The 61st Guards Fighter Aviation Corps was a corps of the Soviet Air Forces from 1949 to 1980.

It was originally formed on 10 September 1942 as the 1st Fighter Aviation Corps. The 1st Fighter Aviation Corps headquarters was formed from that of the 1st Fighter Aviation Army. Army commander Major General Yevgeny Beletsky was retained as the corps commander. After the completion of its formation and receiving new units, the corps was sent to the Kalinin Front, joining the 3rd Air Army. Between November 1942 and January 1943 its units supported the troops of the front in the Velikiye Luki Offensive. In February 1943, the corps, operating jointly with the 1st Assault Aviation Corps of the army, supported the Northwestern Front in the Demyansk offensive. For successful operations in the latter it became the 1st Guards Fighter Aviation Corps on 18 March 1943. After the conclusion of the offensive the corps was withdrawn to the Reserve of the Supreme High Command in March, then in May joined the 15th Air Army of the Bryansk Front, participating in the Orel Offensive and the Bryansk offensive. The units of the corps participated in battles for air superiority, covering the troops of the Bryansk Front and the right wing of the Central Front.

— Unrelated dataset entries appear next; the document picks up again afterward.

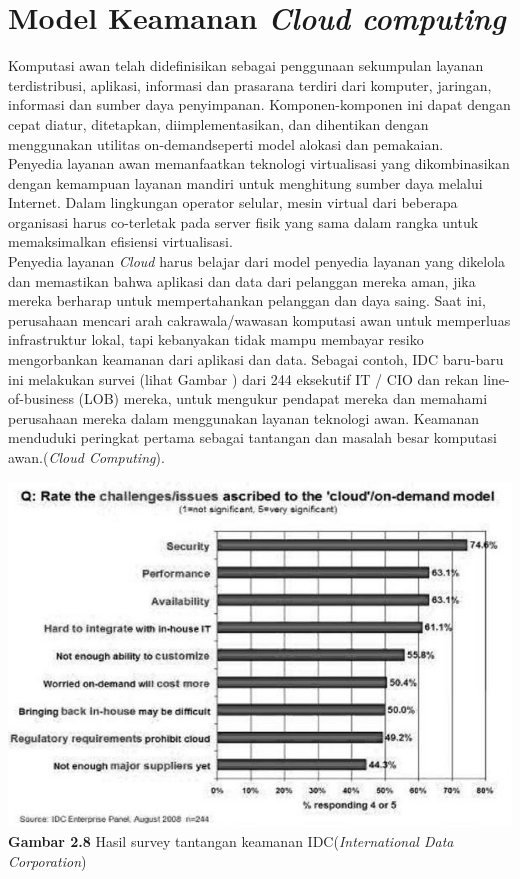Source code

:\section{Model  Keamanan \textit{Cloud computing}}
Komputasi awan telah didefinisikan sebagai penggunaan sekumpulan layanan terdistribusi, aplikasi, informasi dan prasarana terdiri dari komputer, jaringan, informasi dan sumber daya penyimpanan. Komponen-komponen ini dapat dengan cepat diatur,  ditetapkan, diimplementasikan, dan dihentikan dengan menggunakan utilitas  on-demandseperti  model alokasi  dan pemakaian.\\
\tab Penyedia layanan awan memanfaatkan teknologi virtualisasi  yang dikombinasikan dengan kemampuan layanan mandiri untuk menghitung sumber daya melalui Internet. Dalam lingkungan operator selular, mesin virtual dari beberapa organisasi  harus  co-terletak  pada server fisik yang sama dalam rangka untuk memaksimalkan efisiensi  virtualisasi.\\
Penyedia layanan \textit{Cloud} harus belajar dari model penyedia layanan yang dikelola dan memastikan bahwa aplikasi dan data dari pelanggan mereka  aman,  jika mereka  berharap  untuk   mempertahankan   pelanggan   dan   daya   saing.   Saat   ini,   perusahaan   mencari arah cakrawala/wawasan komputasi awan untuk memperluas infrastruktur lokal, tapi kebanyakan  tidak mampu membayar resiko mengorbankan keamanan dari aplikasi  dan  data.  Sebagai contoh, IDC baru-baru ini melakukan survei (lihat Gambar ) dari 244 eksekutif  IT / CIO dan rekan line-of-business (LOB) mereka, untuk mengukur pendapat mereka dan memahami perusahaan mereka dalam menggunakan layanan teknologi awan. Keamanan menduduki peringkat  pertama sebagai tantangan dan masalah besar komputasi awan.(\textit{Cloud  Computing}).\\
\begin{center}
\includegraphics[scale=1]{gambar28.jpg} \\
\textbf{Gambar  2.8} Hasil survey tantangan keamanan IDC(\textit{International Data Corporation})
\end{center}

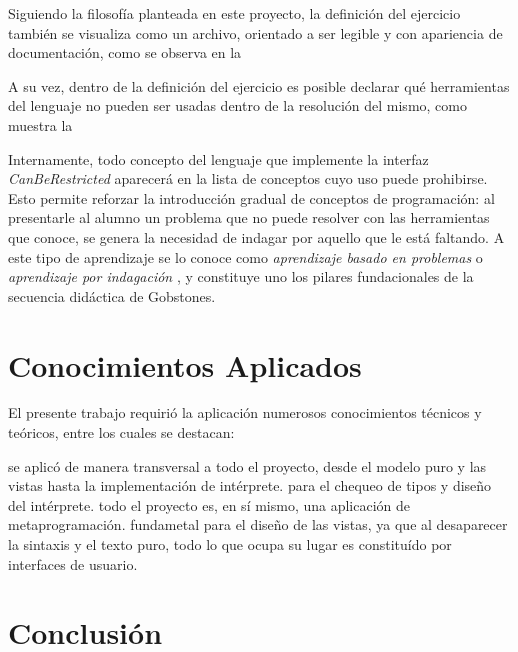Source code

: Siguiendo la filosofía planteada en este proyecto, la definición del ejercicio también se visualiza como un archivo, orientado a ser legible y con apariencia de documentación, como se observa en la 


A su vez, dentro de la definición del ejercicio es posible declarar qué herramientas del lenguaje no pueden ser usadas dentro de la resolución del mismo, como muestra la 


Internamente, todo concepto del lenguaje que implemente la interfaz \textit{CanBeRestricted} aparecerá en la lista de conceptos cuyo uso puede prohibirse. Esto permite reforzar la introducción gradual de conceptos de programación: al presentarle al alumno un problema que no puede resolver con las herramientas que conoce, se genera la necesidad de indagar por aquello que le está faltando. A este tipo de aprendizaje se lo conoce como \textit{aprendizaje basado en problemas} o \textit{aprendizaje por indagación} \cite{Inquiry}, y constituye uno los pilares fundacionales de la secuencia didáctica de Gobstones.


\section{Conocimientos Aplicados}\label{conocimientos}

El presente trabajo requirió la aplicación numerosos conocimientos técnicos y teóricos, entre los cuales se destacan:

\begin{itemize}
   se aplicó de manera transversal a todo el proyecto, desde el modelo puro y las vistas hasta la implementación de intérprete.
   para el chequeo de tipos y diseño del intérprete.
   todo el proyecto es, en sí mismo, una aplicación de metaprogramación.
   fundametal para el diseño de las vistas, ya que al desaparecer la sintaxis y el texto puro, todo lo que ocupa su lugar es constituído por interfaces de usuario.
\end{itemize}


\section{Conclusión}\label{conclusion}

In November the corps returned to the 3rd Air Army and participated in the Smolensk operation, the Nevel Offensive, and the winter 1943–1944 Polotsk and Gorodok offensives over eastern Belarus. In June 1944 the corps was transferred to the 1st Air Army of the 3rd Belorussian Front, participating in the liberation of Belorussia and Latvia, covering the troops of the front in the Vitebsk–Orsha offensive, the Minsk offensive, and the Vilnius offensive. For its successful completion of assigned tasks in the battles for the liberation of Minsk the corps received the name of that city as an honorific. In July 1944 the corps was transferred back to the 3rd Air Army, now under the 1st Baltic Front, with which it participated in the Šiauliai offensive, the Baltic offensive, and the East Prussian offensive. During April and May 1945 the corps fought in the Berlin Offensive as part of the 16th Air Army of the 1st Belorussian Front.

In 1945 it had:
- 3rd Guards Fighter Aviation Division (Ludwigslust, Germany)
- 4th Guards Fighter Aviation Division (Werder, Germany) (64th, 65th, and 66th Guards Fighter Aviation Regiments, 3 April 1945)

The corps was under the command of General Lieutenant of Aviation E.M. Beletsky.

In June 1945 the 240th Fighter Aviation Division in Oranienburg, Germany, was added to the corps.

The 3rd Guards Fighter Aviation Division left the corps in September 1948.

On 10 January 1949, a decree was issued renaming the formation the 61st Guards Fighter Aviation Corps. This took effect in February 1949. At the same time, its parent formation changed the designation from the 16th to the 24th Air Army.

The 131st Fighter Aviation Division arrived from Poland in October 1949 and joined the corps.

In 1980 the corps was disbanded by being re-designated a mobilization aviation corps.